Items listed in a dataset
■ ■ ■
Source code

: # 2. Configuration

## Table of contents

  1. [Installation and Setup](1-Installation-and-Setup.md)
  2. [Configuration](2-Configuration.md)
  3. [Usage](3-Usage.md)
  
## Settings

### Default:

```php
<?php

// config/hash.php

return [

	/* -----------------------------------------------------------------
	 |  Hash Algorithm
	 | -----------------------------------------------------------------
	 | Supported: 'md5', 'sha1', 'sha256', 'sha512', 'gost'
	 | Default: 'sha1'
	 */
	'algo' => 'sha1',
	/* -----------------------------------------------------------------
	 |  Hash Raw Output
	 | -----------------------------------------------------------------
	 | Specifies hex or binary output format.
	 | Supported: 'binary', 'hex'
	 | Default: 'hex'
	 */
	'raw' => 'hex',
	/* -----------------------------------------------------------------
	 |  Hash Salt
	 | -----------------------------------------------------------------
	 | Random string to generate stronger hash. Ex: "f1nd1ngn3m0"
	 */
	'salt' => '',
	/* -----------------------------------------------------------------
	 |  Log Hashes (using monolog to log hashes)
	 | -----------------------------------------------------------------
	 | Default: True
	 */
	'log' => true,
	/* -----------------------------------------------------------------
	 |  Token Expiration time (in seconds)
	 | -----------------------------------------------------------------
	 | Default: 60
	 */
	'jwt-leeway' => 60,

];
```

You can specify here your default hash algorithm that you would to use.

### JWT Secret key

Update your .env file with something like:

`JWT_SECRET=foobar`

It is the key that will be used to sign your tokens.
■ ■ ■
Exercise goal >>
Scan the data above; copy every line where "that" appears.

Solution >>
You can specify here your default hash algorithm that you would to use.
It is the key that will be used to sign your tokens.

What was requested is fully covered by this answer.